We now have more detail on how the tax will work, as the Government has published draft legislation and updated its technical guidance.


  • The Benchmark Price of £75/MWh is now indexed to CPI
  • The threshold for in-scope generation output is halved from 100GWh to 50GWh per year. It has been changed from the 100GWh proposed in the original Technical Note to reduce the risk that generators exceed the £10m allowance on 100GWh of generation, which could create disincentives to generate around the threshold
  • The tax is on revenues actually received by generators for the electricity they generate
  • We now have a definition of corporate group: a parent company and its 75% subsidiaries and their 75% subsidiaries
  • They are still clarifying the rules on joint ventures and welcome responses to the suggestions made

For background, see our original update, UK Government to introduce the Electricity Generator Levy on low carbon generators.


The UK Government published further information and draft legislation as promised, on 20 December 2022. All the relevant documents are here including draft legislation (which will form part of the next Finance Bill) and an updated Technical Note, which is very useful and explains what the legislation is trying to do.


The levy applies to corporate groups, or standalone companies, that operate assets generating electricity in the UK which are connected to the national transmission network or local distribution networks.

  • So not electricity generated and used under a private wire arrangement or “behind the meter” generation that is not exported.
  • Electricity imports are not caught, but exports are, if generated by a relevant generating station.

The actual definition of a "relevant" generating station is:

  • a. if it generates electricity at a relevant place [the UK, territorial sea of UK or a Renewable Energy Zone] and is not a generating station that mainly generates electricity—
    • i. as a result of the burning of oil, coal or natural gas, or
    • ii. as a result of the use of plant driven by water, where the power is mainly a result of the hydrostatic head of the water having been increased by pumping, and
  • b. to the extent that is not subject to—
    • i. a contract for difference within the meaning of Chapter 2 of Part 2 of the Energy Act 2013 (contracts for difference),
    • ii. an investment contract within the meaning of Schedule 2 to that Act (investment contracts), or
    • iii. feed-in tariff export payments.
      so it is a bit of a negative definition but covers everything except fossil fuel and pumped hydro. So it includes nuclear, biomass and energy from waste plants as well as solar and wind farms.

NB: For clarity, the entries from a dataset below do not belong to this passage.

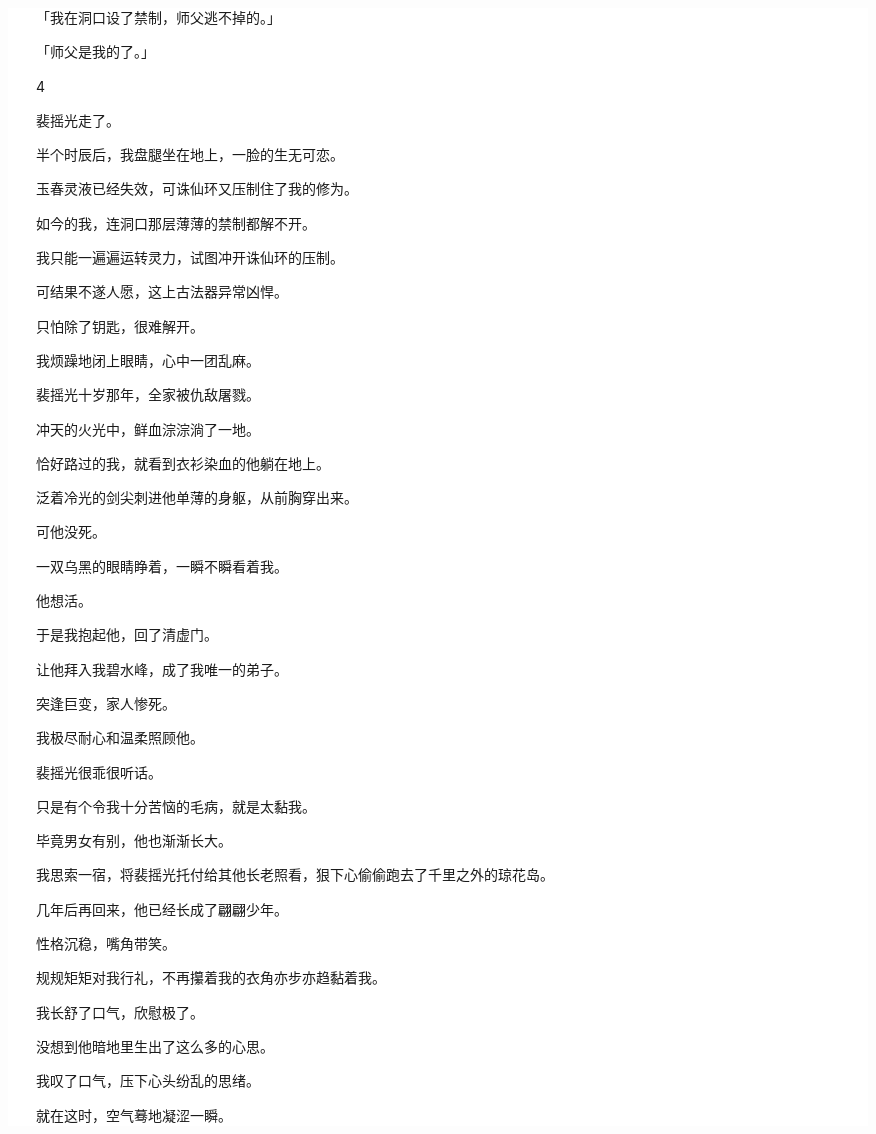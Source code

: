 &emsp;&emsp;「我在洞口设了禁制，师父逃不掉的。」  
  
&emsp;&emsp;「师父是我的了。」  
  
&emsp;&emsp;4  
  
&emsp;&emsp;裴摇光走了。  
  
&emsp;&emsp;半个时辰后，我盘腿坐在地上，一脸的生无可恋。  
  
&emsp;&emsp;玉春灵液已经失效，可诛仙环又压制住了我的修为。  
  
&emsp;&emsp;如今的我，连洞口那层薄薄的禁制都解不开。  
  
&emsp;&emsp;我只能一遍遍运转灵力，试图冲开诛仙环的压制。  
  
&emsp;&emsp;可结果不遂人愿，这上古法器异常凶悍。  
  
&emsp;&emsp;只怕除了钥匙，很难解开。  
  
&emsp;&emsp;我烦躁地闭上眼睛，心中一团乱麻。  
  
&emsp;&emsp;裴摇光十岁那年，全家被仇敌屠戮。  
  
&emsp;&emsp;冲天的火光中，鲜血淙淙淌了一地。  
  
&emsp;&emsp;恰好路过的我，就看到衣衫染血的他躺在地上。  
  
&emsp;&emsp;泛着冷光的剑尖刺进他单薄的身躯，从前胸穿出来。  
  
&emsp;&emsp;可他没死。  
  
&emsp;&emsp;一双乌黑的眼睛睁着，一瞬不瞬看着我。  
  
&emsp;&emsp;他想活。  
  
&emsp;&emsp;于是我抱起他，回了清虚门。  
  
&emsp;&emsp;让他拜入我碧水峰，成了我唯一的弟子。  
  
&emsp;&emsp;突逢巨变，家人惨死。  
  
&emsp;&emsp;我极尽耐心和温柔照顾他。  
  
&emsp;&emsp;裴摇光很乖很听话。  
  
&emsp;&emsp;只是有个令我十分苦恼的毛病，就是太黏我。  
  
&emsp;&emsp;毕竟男女有别，他也渐渐长大。  
  
&emsp;&emsp;我思索一宿，将裴摇光托付给其他长老照看，狠下心偷偷跑去了千里之外的琼花岛。  
  
&emsp;&emsp;几年后再回来，他已经长成了翩翩少年。  
  
&emsp;&emsp;性格沉稳，嘴角带笑。  
  
&emsp;&emsp;规规矩矩对我行礼，不再攥着我的衣角亦步亦趋黏着我。  
  
&emsp;&emsp;我长舒了口气，欣慰极了。  
  
&emsp;&emsp;没想到他暗地里生出了这么多的心思。  
  
&emsp;&emsp;我叹了口气，压下心头纷乱的思绪。  
  
&emsp;&emsp;就在这时，空气蓦地凝涩一瞬。  
  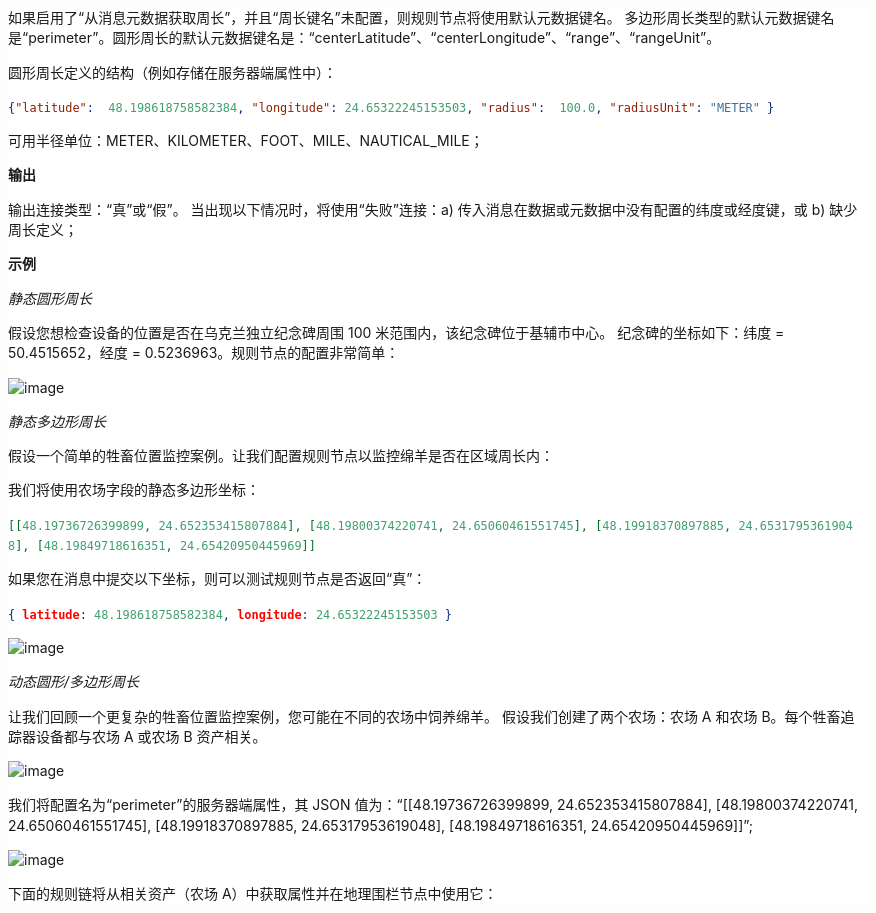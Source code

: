 如果启用了“从消息元数据获取周长”，并且“周长键名”未配置，则规则节点将使用默认元数据键名。
多边形周长类型的默认元数据键名是“perimeter”。圆形周长的默认元数据键名是：“centerLatitude”、“centerLongitude”、“range”、“rangeUnit”。

圆形周长定义的结构（例如存储在服务器端属性中）：

```json
{"latitude":  48.198618758582384, "longitude": 24.65322245153503, "radius":  100.0, "radiusUnit": "METER" }
```

可用半径单位：METER、KILOMETER、FOOT、MILE、NAUTICAL_MILE；
    
**输出**

输出连接类型：“真”或“假”。
当出现以下情况时，将使用“失败”连接：a) 传入消息在数据或元数据中没有配置的纬度或经度键，或 b) 缺少周长定义；     

**示例**

*静态圆形周长*

假设您想检查设备的位置是否在乌克兰独立纪念碑周围 100 米范围内，该纪念碑位于基辅市中心。
纪念碑的坐标如下：纬度 = 50.4515652，经度 = 0.5236963。规则节点的配置非常简单：

![image](/images/user-guide/rule-engine-2-0/nodes/filter-gps-geofencing-circle-static-configuration.png)

*静态多边形周长*

假设一个简单的牲畜位置监控案例。让我们配置规则节点以监控绵羊是否在区域周长内：

我们将使用农场字段的静态多边形坐标：

```json
[[48.19736726399899, 24.652353415807884], [48.19800374220741, 24.65060461551745], [48.19918370897885, 24.65317953619048], [48.19849718616351, 24.65420950445969]]
```  

如果您在消息中提交以下坐标，则可以测试规则节点是否返回“真”：

```json
{ latitude: 48.198618758582384, longitude: 24.65322245153503 }
```

![image](/images/user-guide/rule-engine-2-0/nodes/filter-gps-geofencing-perimeter-static-configuration.png)

*动态圆形/多边形周长*

让我们回顾一个更复杂的牲畜位置监控案例，您可能在不同的农场中饲养绵羊。
假设我们创建了两个农场：农场 A 和农场 B。每个牲畜追踪器设备都与农场 A 或农场 B 资产相关。

![image](/images/user-guide/rule-engine-2-0/nodes/gps-geofencing-filter-farm-relation.png)

我们将配置名为“perimeter”的服务器端属性，其 JSON 值为：“[[48.19736726399899, 24.652353415807884], [48.19800374220741, 24.65060461551745], [48.19918370897885, 24.65317953619048], [48.19849718616351, 24.65420950445969]]”;

![image](/images/user-guide/rule-engine-2-0/nodes/gps-geofencing-filter-farm-attribute.png)

下面的规则链将从相关资产（农场 A）中获取属性并在地理围栏节点中使用它：
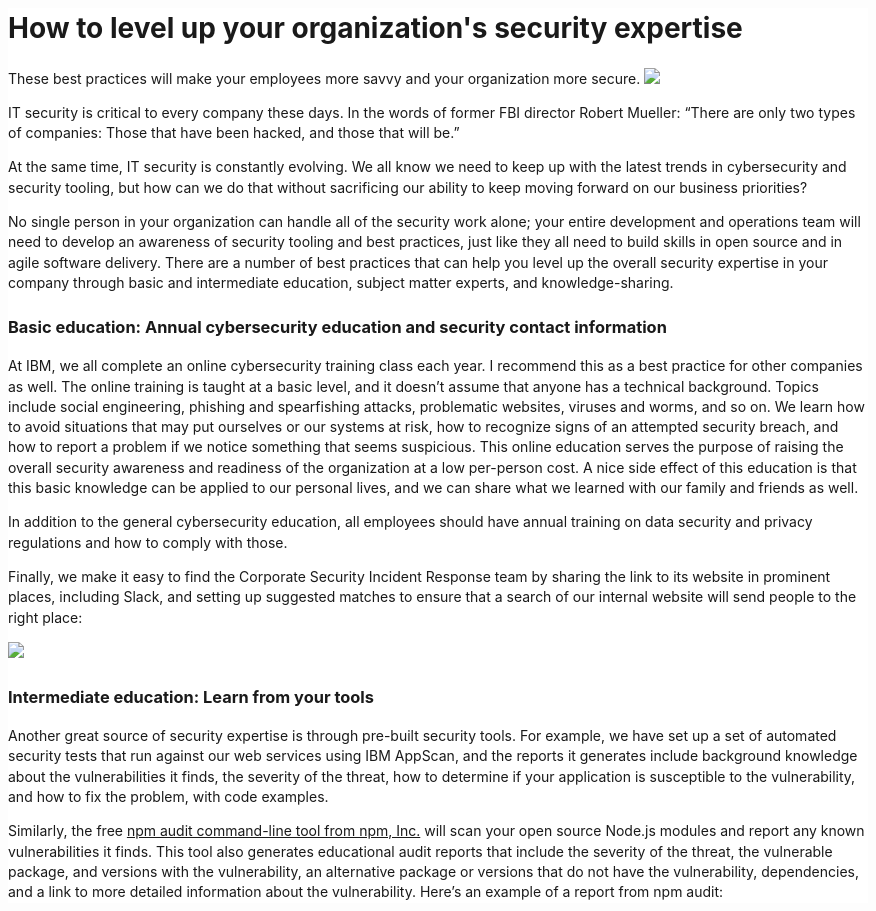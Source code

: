 How to level up your organization's security expertise
======
These best practices will make your employees more savvy and your organization more secure.
![](https://opensource.com/sites/default/files/styles/image-full-size/public/lead-images/checklist_hands_team_collaboration.png?itok=u82QepPk)

IT security is critical to every company these days. In the words of former FBI director Robert Mueller: “There are only two types of companies: Those that have been hacked, and those that will be.”

At the same time, IT security is constantly evolving. We all know we need to keep up with the latest trends in cybersecurity and security tooling, but how can we do that without sacrificing our ability to keep moving forward on our business priorities?

No single person in your organization can handle all of the security work alone; your entire development and operations team will need to develop an awareness of security tooling and best practices, just like they all need to build skills in open source and in agile software delivery. There are a number of best practices that can help you level up the overall security expertise in your company through basic and intermediate education, subject matter experts, and knowledge-sharing.

### Basic education: Annual cybersecurity education and security contact information

At IBM, we all complete an online cybersecurity training class each year. I recommend this as a best practice for other companies as well. The online training is taught at a basic level, and it doesn’t assume that anyone has a technical background. Topics include social engineering, phishing and spearfishing attacks, problematic websites, viruses and worms, and so on. We learn how to avoid situations that may put ourselves or our systems at risk, how to recognize signs of an attempted security breach, and how to report a problem if we notice something that seems suspicious. This online education serves the purpose of raising the overall security awareness and readiness of the organization at a low per-person cost. A nice side effect of this education is that this basic knowledge can be applied to our personal lives, and we can share what we learned with our family and friends as well.

In addition to the general cybersecurity education, all employees should have annual training on data security and privacy regulations and how to comply with those.

Finally, we make it easy to find the Corporate Security Incident Response team by sharing the link to its website in prominent places, including Slack, and setting up suggested matches to ensure that a search of our internal website will send people to the right place:

![](https://opensource.com/sites/default/files/uploads/security_search_screen.png)

### Intermediate education: Learn from your tools

Another great source of security expertise is through pre-built security tools. For example, we have set up a set of automated security tests that run against our web services using IBM AppScan, and the reports it generates include background knowledge about the vulnerabilities it finds, the severity of the threat, how to determine if your application is susceptible to the vulnerability, and how to fix the problem, with code examples.

Similarly, the free [npm audit command-line tool from npm, Inc.][1] will scan your open source Node.js modules and report any known vulnerabilities it finds. This tool also generates educational audit reports that include the severity of the threat, the vulnerable package, and versions with the vulnerability, an alternative package or versions that do not have the vulnerability, dependencies, and a link to more detailed information about the vulnerability. Here’s an example of a report from npm audit:


[a]: https://opensource.com/users/annmarie99
[b]: https://github.com/lujun9972
[1]: https://www.npmjs.com/about
[2]: https://www.owasp.org/index.php/Category:OWASP_AppSec_Conference
[3]: mailto:Toolbox@IBM
[4]: https://medium.com/project-management-learnings/spotify-squad-framework-part-i-8f74bcfcd761
[5]: https://www.signalsciences.com/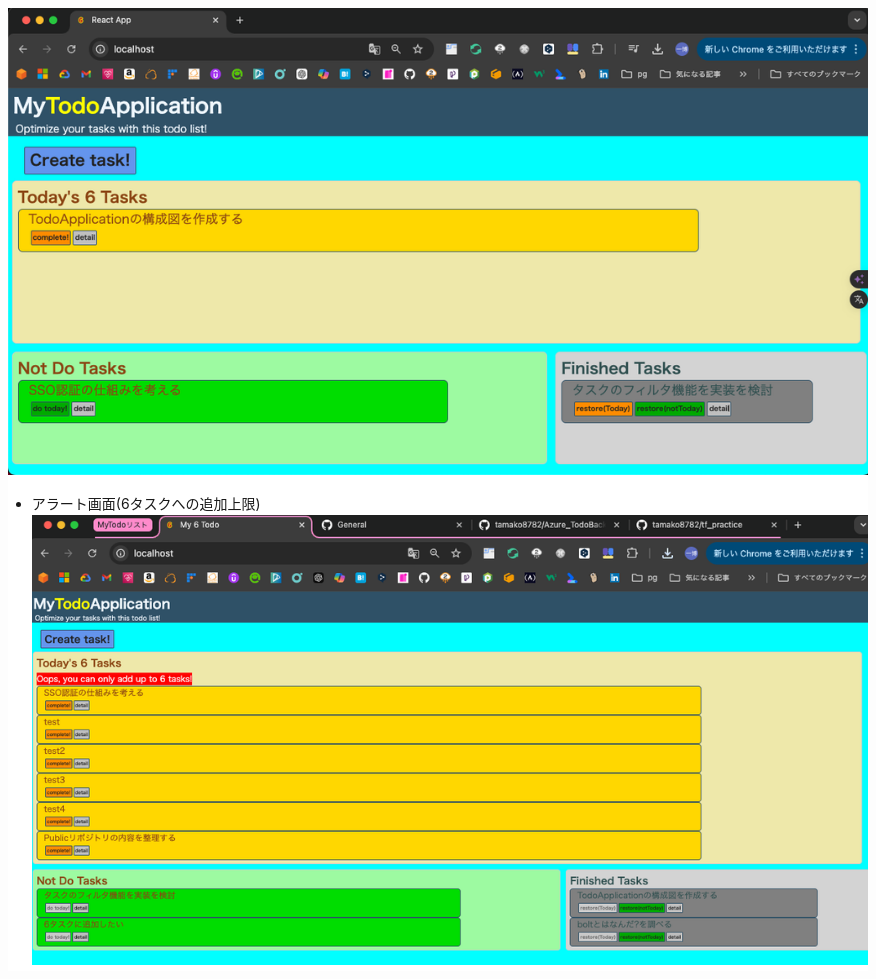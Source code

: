 ![タスク削除確認画面](./diagram/picture/deleteview3.png)

- アラート画面(6タスクへの追加上限)
![アラート画面](./diagram/picture/6limitalert.png)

A hybrid site using renewable generation and battery storage will need to:

  • Determine the amount of metered output that relates to generation as compared to output that relates to power imported, stored and exported
  • Separately determine the amount of receipts of the group that are attributable to that generated output

There will be further detail in HMRC’s forthcoming guidance.


The levy is applied on 'Extraordinary returns', which are the aggregate revenue that generators make in a qualifying period from in-scope generation on a measure of 'Exceptional Generation Receipts' exceeding £75.00 per MWh and will only then apply to returns over £10 million per group.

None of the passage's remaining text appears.